Against the backdrop of a general valuation retreat across the AI supply chain, even large-scale mergers with long-term strategic intent are struggling to gain market approval.
AI Trade Cools Broadly, Magnificent Seven All End Week Lower
The mega-cap tech giants were not spared. As of Friday's close:
Alphabet closed down about 2.2%, falling for a fifth consecutive session to its lowest level since April 21, with a weekly loss of 8.92%;
Nvidia fell 1.64%, also declining for five straight days to its lowest since April 13, ending the week down 8.62%;
Apple, which had fallen for four days through Thursday, rose 3.14% Friday but still finished the week down 4.77%;
Microsoft, down for two sessions prior, jumped 5.7%, ending its losing streak but still closed the week 1.69% lower;
Amazon, which fell over 3% on Thursday, gained 2.5% Friday but lost 4.79% for the week;
Meta, down for four sessions in a row, rose nearly 1.4% Friday but fell 4.67% weekly;
Tesla, having declined for three straight days, added 1.22% Friday but registered a 5.19% weekly loss.
This means all members of the "Magnificent Seven" recorded weekly declines, ending a period of leading the U.S. stock market higher for several months.
Market observers note a clear cooling in AI-related trading, with investors shifting focus back to valuations, profit realization, and cash flow, rather than solely on long-term AI growth narratives.
SpaceX Sinks Over 17% in Second Trading Week, Erasing Debut Gains
The highly watched new listing, SpaceX, also failed to escape the downdraft.
The stock eked out a mere 0.15% gain on Friday, but over its second full trading week, it plunged 17.17%, essentially wiping out the 14.94% cumulative gain from its first full week of trading.
The rapid cooling of the initial post-IPO frenzy is seen as a microcosm of the declining risk appetite for growth stocks. As the overall AI sector undergoes a valuation reset, newly listed tech companies are also facing greater profit-taking pressure.
AI Capital Expenditures Face Scrutiny on Profitability
Analysts believe the core logic behind this tech stock correction is not a disappearance of AI demand, but a market shift from "growth at any cost" to a focus on returns.

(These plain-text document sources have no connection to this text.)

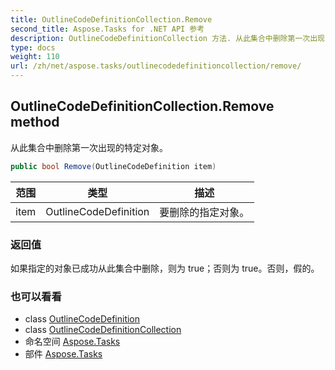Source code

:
 ```yaml
---
title: OutlineCodeDefinitionCollection.Remove
second_title: Aspose.Tasks for .NET API 参考
description: OutlineCodeDefinitionCollection 方法. 从此集合中删除第一次出现的特定对象
type: docs
weight: 110
url: /zh/net/aspose.tasks/outlinecodedefinitioncollection/remove/
---
```

## OutlineCodeDefinitionCollection.Remove method

从此集合中删除第一次出现的特定对象。

```csharp
public bool Remove(OutlineCodeDefinition item)
```

| 范围 | 类型 | 描述 |
| --- | --- | --- |
| item | OutlineCodeDefinition | 要删除的指定对象。 |

### 返回值

如果指定的对象已成功从此集合中删除，则为 true；否则为 true。否则，假的。

### 也可以看看

* class [OutlineCodeDefinition](../../outlinecodedefinition/)
* class [OutlineCodeDefinitionCollection](../)
* 命名空间 [Aspose.Tasks](../../outlinecodedefinitioncollection/)
* 部件 [Aspose.Tasks](../../../)


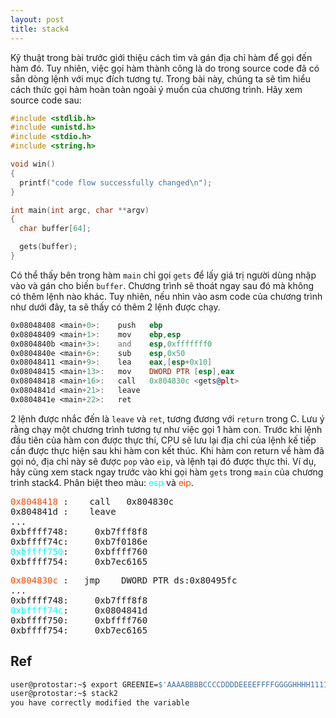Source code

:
 ```yaml
---
layout: post
title: stack4
---
```

Kỹ thuật trong bài trước giới thiệu cách tìm và gán địa chỉ hàm để gọi đến hàm đó.
Tuy nhiên, việc gọi hàm thành công là do trong source code đã có sẵn dòng lệnh với mục đích tương tự.
Trong bài này, chúng ta sẽ tìm hiểu cách thức gọi hàm hoàn toàn ngoài ý muốn của chương trình.
Hãy xem source code sau:
```c
#include <stdlib.h>
#include <unistd.h>
#include <stdio.h>
#include <string.h>

void win()
{
  printf("code flow successfully changed\n");
}

int main(int argc, char **argv)
{
  char buffer[64];

  gets(buffer);
}
```
Có thể thấy bên trong hàm `main` chỉ gọi `gets` để lấy giá trị người dùng nhập vào và gán cho biến `buffer`.
Chương trình sẽ thoát ngay sau đó mà không có thêm lệnh nào khác.
Tuy nhiên, nếu nhìn vào asm code của chương trình như dưới đây, ta sẽ thấy có thêm 2 lệnh được chạy.
```asm
0x08048408 <main+0>:    push   ebp
0x08048409 <main+1>:    mov    ebp,esp
0x0804840b <main+3>:    and    esp,0xfffffff0
0x0804840e <main+6>:    sub    esp,0x50
0x08048411 <main+9>:    lea    eax,[esp+0x10]
0x08048415 <main+13>:   mov    DWORD PTR [esp],eax
0x08048418 <main+16>:   call   0x804830c <gets@plt>
0x0804841d <main+21>:   leave
0x0804841e <main+22>:   ret
```
2 lệnh được nhắc đến là `leave` và `ret`, tương đương với `return` trong C.
Lưu ý rằng chạy một chương trình tương tự như việc gọi 1 hàm con.
Trước khi lệnh đầu tiên của hàm con được thực thi, CPU sẽ lưu lại địa chỉ của lệnh kế tiếp cần được thực hiện sau khi hàm con kết thúc.
Khi hàm con return về hàm đã gọi nó, địa chỉ này sẽ được `pop` vào `eip`, và lệnh tại đó được thực thi.
Ví dụ, hãy cùng xem stack ngay trước vào khi gọi hàm `gets` trong `main` của chương trình stack4.
Phân biệt theo màu: <span style="color:aqua">esp</span> và <span style="color:orangered">eip</span>.
<pre class="memory">
<span style="color:orangered">0x8048418</span> <main+16>:    call   0x804830c <gets@plt>
0x804841d <main+21>:    leave
...
0xbffff748:     0xb7fff8f8
0xbffff74c:     0xb7f0186e
<span style="color:aqua">0xbffff750</span>:     0xbffff760
0xbffff754:     0xb7ec6165
</pre>

<pre class="memory">
<span style="color:orangered">0x804830c</span> <gets@plt>:   jmp    DWORD PTR ds:0x80495fc
...
0xbffff748:     0xb7fff8f8
<span style="color:aqua">0xbffff74c</span>:     0x0804841d
0xbffff750:     0xbffff760
0xbffff754:     0xb7ec6165
</pre>
## Ref
```bash
user@protostar:~$ export GREENIE=$'AAAABBBBCCCCDDDDEEEEFFFFGGGGHHHH11112222333344445555666677778888\x0a\x0d\x0a\x0d'
user@protostar:~$ stack2
you have correctly modified the variable
```
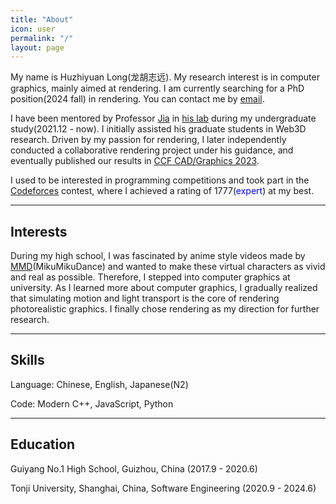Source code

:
 ```yaml
---
title: "About"
icon: user 
permalink: "/"
layout: page
---
```


My name is Huzhiyuan Long(龙胡志远). My research interest is in computer graphics, mainly aimed at rendering. I am currently searching for a PhD position(2024 fall) in rendering. You can contact me by [email](javascript:linkTo_UnCryptMailto('nbjmup;uftu');).

I have been mentored by Professor [Jia](http://sse.tongji.edu.cn/jiajinyuan/) in [his lab](https://smart3d.tongji.edu.cn/en/Home.htm) during my undergraduate study(2021.12 - now). I initially assisted his graduate students in Web3D research. Driven by my passion for rendering, I later independently conducted a collaborative rendering project under his guidance, and eventually published our results in [CCF CAD/Graphics 2023](https://dmcv.sjtu.edu.cn/cadgraphics2023/).

I used to be interested in programming competitions and took part in the [Codeforces](https://codeforces.com/profile/no2newbie) contest, where I achieved a rating of 1777(<font color=Blue>expert</font>) at my best.

------------------

## Interests

During my high school, I was fascinated by anime style videos made by [MMD](https://learnmmd.com/what-is-mikumikudance/)(MikuMikuDance) and wanted to make these virtual characters as vivid and real as possible. Therefore, I stepped into computer graphics at university. As I learned more about computer graphics, I gradually realized that simulating motion and light transport is the core of rendering photorealistic graphics. I finally chose rendering as my direction for further research.

------------------

## Skills

Language: Chinese, English, Japanese(N2)

Code: Modern C++, JavaScript, Python

------------------

## Education

Guiyang No.1 High School, Guizhou, China (2017.9 - 2020.6)

Tonji University, Shanghai, China, Software Engineering (2020.9 - 2024.6)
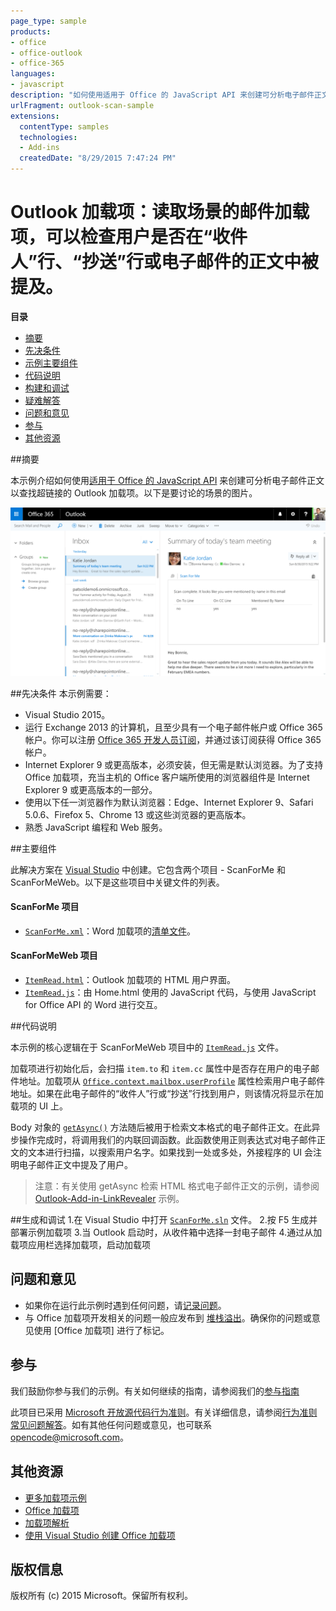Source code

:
 ```yaml
---
page_type: sample
products:
- office
- office-outlook
- office-365
languages:
- javascript
description: "如何使用适用于 Office 的 JavaScript API 来创建可分析电子邮件正文以查找超链接的 Outlook 加载项。"
urlFragment: outlook-scan-sample
extensions:
  contentType: samples
  technologies:
  - Add-ins
  createdDate: "8/29/2015 7:47:24 PM"
---
```


# Outlook 加载项：读取场景的邮件加载项，可以检查用户是否在“收件人”行、“抄送”行或电子邮件的正文中被提及。

**目录**

* [摘要](#summary)
* [先决条件](#prerequisites)
* [示例主要组件](#components)
* [代码说明](#codedescription)
* [构建和调试](#build)
* [疑难解答](#troubleshooting)
* [问题和意见](#questions)
* [参与](#contribute)
* [其他资源](#additional-resources)

<a name="summary"></a>
##摘要

本示例介绍如何使用[适用于 Office 的 JavaScript API](https://msdn.microsoft.com/library/b27e70c3-d87d-4d27-85e0-103996273298(v=office.15)) 来创建可分析电子邮件正文以查找超链接的 Outlook 加载项。以下是要讨论的场景的图片。

 ![](/readme-images/screenshot1.PNG)

<a name="prerequisites"></a>
##先决条件
本示例需要：  

  - Visual Studio 2015。  
  - 运行 Exchange 2013 的计算机，且至少具有一个电子邮件帐户或 Office 365 帐户。你可以注册 [Office 365 开发人员订阅](https://aka.ms/devprogramsignup)，并通过该订阅获得 Office 365 帐户。
  - Internet Explorer 9 或更高版本，必须安装，但无需是默认浏览器。为了支持 Office 加载项，充当主机的 Office 客户端所使用的浏览器组件是 Internet Explorer 9 或更高版本的一部分。
  - 使用以下任一浏览器作为默认浏览器：Edge、Internet Explorer 9、Safari 5.0.6、Firefox 5、Chrome 13 或这些浏览器的更高版本。
  - 熟悉 JavaScript 编程和 Web 服务。

<a name="components"></a>
##主要组件

此解决方案在 [Visual Studio](https://msdn.microsoft.com/library/office/fp179827.aspx#Tools_CreatingWithVS) 中创建。它包含两个项目 - ScanForMe 和 ScanForMeWeb。以下是这些项目中关键文件的列表。 
#### ScanForMe 项目

* [```ScanForMe.xml```](/ScanForMe/ScanForMeManifest/ScanForMe.xml)：Word 加载项的[清单文件](https://dev.office.com/docs/add-ins/outlook/manifests/manifests)。

#### ScanForMeWeb 项目

* [```ItemRead.html```](/ScanForMeWeb/ItemRead.html)：Outlook 加载项的 HTML 用户界面。
* [```ItemRead.js```](/ScanForMeWeb/ItemRead.js)：由 Home.html 使用的 JavaScript 代码，与使用 JavaScript for Office API 的 Word 进行交互。 


<a name="codedescription"></a>
##代码说明

本示例的核心逻辑在于 ScanForMeWeb 项目中的 [```ItemRead.js```](/ScanForMeWeb/ItemRead.js) 文件。 

加载项进行初始化后，会扫描 `item.to` 和 `item.cc` 属性中是否存在用户的电子邮件地址。加载项从 [```Office.context.mailbox.userProfile```](https://dev.office.com/reference/add-ins/outlook/Office.context.mailbox.userProfile) 属性检索用户电子邮件地址。如果在此电子邮件的“收件人”行或“抄送”行找到用户，则该情况将显示在加载项的 UI 上。 

Body 对象的 [```getAsync()```](http://dev.office.com/reference/add-ins/outlook/Body) 方法随后被用于检索文本格式的电子邮件正文。在此异步操作完成时，将调用我们的内联回调函数。此函数使用正则表达式对电子邮件正文的文本进行扫描，以搜索用户名字。如果找到一处或多处，外接程序的 UI 会注明电子邮件正文中提及了用户。 

>注意：有关使用 getAsync 检索 HTML 格式电子邮件正文的示例，请参阅 [Outlook-Add-in-LinkRevealer](https://github.com/OfficeDev/Outlook-Add-in-LinkRevealer) 示例。 


<a name="build"></a>
##生成和调试
1.在 Visual Studio 中打开 [```ScanForMe.sln```](ScanForMe.sln) 文件。
2.按 F5 生成并部署示例加载项
3.当 Outlook 启动时，从收件箱中选择一封电子邮件
4.通过从加载项应用栏选择加载项，启动加载项

<a name="questions"></a>
## 问题和意见

- 如果你在运行此示例时遇到任何问题，请[记录问题](https://github.com/OfficeDev/Outlook-Add-in-ScanForMe/issues)。
- 与 Office 加载项开发相关的问题一般应发布到 [堆栈溢出](http://stackoverflow.com/questions/tagged/office-addins)。确保你的问题或意见使用 [Office 加载项] 进行了标记。


<a name="contribute"></a>
## 参与 ##
我们鼓励你参与我们的示例。有关如何继续的指南，请参阅我们的[参与指南](./Contributing.md)

此项目已采用 [Microsoft 开放源代码行为准则](https://opensource.microsoft.com/codeofconduct/)。有关详细信息，请参阅[行为准则常见问题解答](https://opensource.microsoft.com/codeofconduct/faq/)。如有其他任何问题或意见，也可联系 [opencode@microsoft.com](mailto:opencode@microsoft.com)。


<a name="additional-resources"></a>
## 其他资源 ##

- [更多加载项示例](https://github.com/OfficeDev?utf8=%E2%9C%93&query=-Add-in)
- [Office 加载项](https://dev.office.com/reference/add-ins)
- [加载项解析](https://dev.office.com/docs/add-ins/overview/office-add-ins#StartBuildingApps_AnatomyofApp)
- [使用 Visual Studio 创建 Office 加载项](https://dev.office.com/docs/add-ins/get-started/create-and-debug-office-add-ins-in-visual-studio)


## 版权信息
版权所有 (c) 2015 Microsoft。保留所有权利。
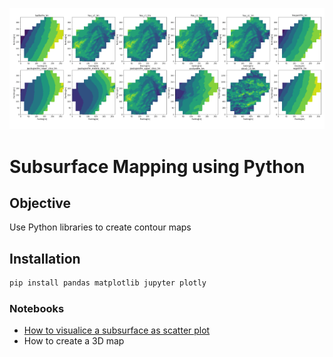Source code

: ![countour](/countour_maps.png)

# Subsurface Mapping using Python

## Objective
Use Python libraries to create contour maps

## Installation
```bash
pip install pandas matplotlib jupyter plotly
```

### Notebooks
* [How to visualice a subsurface as scatter plot](https://github.com/r3card0/Subsurface_Mapping/blob/main/01_scatter_plot.ipynb)
* How to create a 3D map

Over the past year, tech giants like Microsoft, Alphabet, Meta, Amazon, and Oracle have consistently raised capital expenditures to build AI data centers, procure GPUs, and expand cloud infrastructure. However, as these investments continue to reach record levels, more investors are questioning when these outlays will translate into genuine profit growth.
Simultaneously, various segments of the AI supply chain—from memory chips and GPUs to servers and software—experienced rapid valuation expansion. Once market risk appetite wanes, concentrated profit-taking can easily trigger a broad sector adjustment.
Several institutions suggest the market is not rejecting the long-term growth story of AI but is undergoing a round of valuation repricing. Future stock performance will increasingly depend on companies' ability to prove that massive AI investments can be consistently converted into revenue growth, profit improvement, and enhanced cash flow, rather than relying solely on capital expenditure narratives to support valuations.